> [PROBLEM REQUIREMENTS]
Down to the last line, copy the records below without any change.

> [DATA FOR ANALYSIS]
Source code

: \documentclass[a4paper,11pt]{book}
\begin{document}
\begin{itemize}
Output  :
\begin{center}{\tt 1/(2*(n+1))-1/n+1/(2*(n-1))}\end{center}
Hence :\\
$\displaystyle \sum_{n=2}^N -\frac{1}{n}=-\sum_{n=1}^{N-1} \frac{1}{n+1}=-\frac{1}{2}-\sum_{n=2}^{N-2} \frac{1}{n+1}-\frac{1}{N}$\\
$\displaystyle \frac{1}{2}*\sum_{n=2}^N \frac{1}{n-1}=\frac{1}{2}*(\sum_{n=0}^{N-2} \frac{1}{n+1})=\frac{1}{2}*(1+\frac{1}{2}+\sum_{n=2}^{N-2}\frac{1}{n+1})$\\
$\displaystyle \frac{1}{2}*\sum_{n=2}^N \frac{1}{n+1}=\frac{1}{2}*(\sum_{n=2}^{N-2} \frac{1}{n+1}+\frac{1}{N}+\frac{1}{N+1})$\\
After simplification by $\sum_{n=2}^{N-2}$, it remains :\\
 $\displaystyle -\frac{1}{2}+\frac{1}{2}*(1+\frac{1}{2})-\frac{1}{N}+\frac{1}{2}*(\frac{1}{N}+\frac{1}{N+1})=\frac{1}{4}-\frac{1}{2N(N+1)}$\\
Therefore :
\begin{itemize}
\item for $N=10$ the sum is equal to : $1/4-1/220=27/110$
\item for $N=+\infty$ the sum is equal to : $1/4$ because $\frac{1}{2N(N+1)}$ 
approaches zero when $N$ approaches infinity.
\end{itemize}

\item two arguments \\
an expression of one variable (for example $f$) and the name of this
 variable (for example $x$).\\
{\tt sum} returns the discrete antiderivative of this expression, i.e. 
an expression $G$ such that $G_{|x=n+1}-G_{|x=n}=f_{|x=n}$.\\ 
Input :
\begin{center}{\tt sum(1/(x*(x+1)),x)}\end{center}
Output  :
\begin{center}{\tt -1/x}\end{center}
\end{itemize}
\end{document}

> [ANSWER BOX]
Source code

: \documentclass[a4paper,11pt]{book}
\begin{document}
\begin{itemize}
Output  :
\begin{center}{\tt 1/(2*(n+1))-1/n+1/(2*(n-1))}\end{center}
Hence :\\
$\displaystyle \sum_{n=2}^N -\frac{1}{n}=-\sum_{n=1}^{N-1} \frac{1}{n+1}=-\frac{1}{2}-\sum_{n=2}^{N-2} \frac{1}{n+1}-\frac{1}{N}$\\
$\displaystyle \frac{1}{2}*\sum_{n=2}^N \frac{1}{n-1}=\frac{1}{2}*(\sum_{n=0}^{N-2} \frac{1}{n+1})=\frac{1}{2}*(1+\frac{1}{2}+\sum_{n=2}^{N-2}\frac{1}{n+1})$\\
$\displaystyle \frac{1}{2}*\sum_{n=2}^N \frac{1}{n+1}=\frac{1}{2}*(\sum_{n=2}^{N-2} \frac{1}{n+1}+\frac{1}{N}+\frac{1}{N+1})$\\
After simplification by $\sum_{n=2}^{N-2}$, it remains :\\
 $\displaystyle -\frac{1}{2}+\frac{1}{2}*(1+\frac{1}{2})-\frac{1}{N}+\frac{1}{2}*(\frac{1}{N}+\frac{1}{N+1})=\frac{1}{4}-\frac{1}{2N(N+1)}$\\
Therefore :
\begin{itemize}
\item for $N=10$ the sum is equal to : $1/4-1/220=27/110$
\item for $N=+\infty$ the sum is equal to : $1/4$ because $\frac{1}{2N(N+1)}$ 
approaches zero when $N$ approaches infinity.
\end{itemize}

\item two arguments \\
an expression of one variable (for example $f$) and the name of this
 variable (for example $x$).\\
{\tt sum} returns the discrete antiderivative of this expression, i.e. 
an expression $G$ such that $G_{|x=n+1}-G_{|x=n}=f_{|x=n}$.\\ 
Input :
\begin{center}{\tt sum(1/(x*(x+1)),x)}\end{center}
Output  :
\begin{center}{\tt -1/x}\end{center}
\end{itemize}
\end{document}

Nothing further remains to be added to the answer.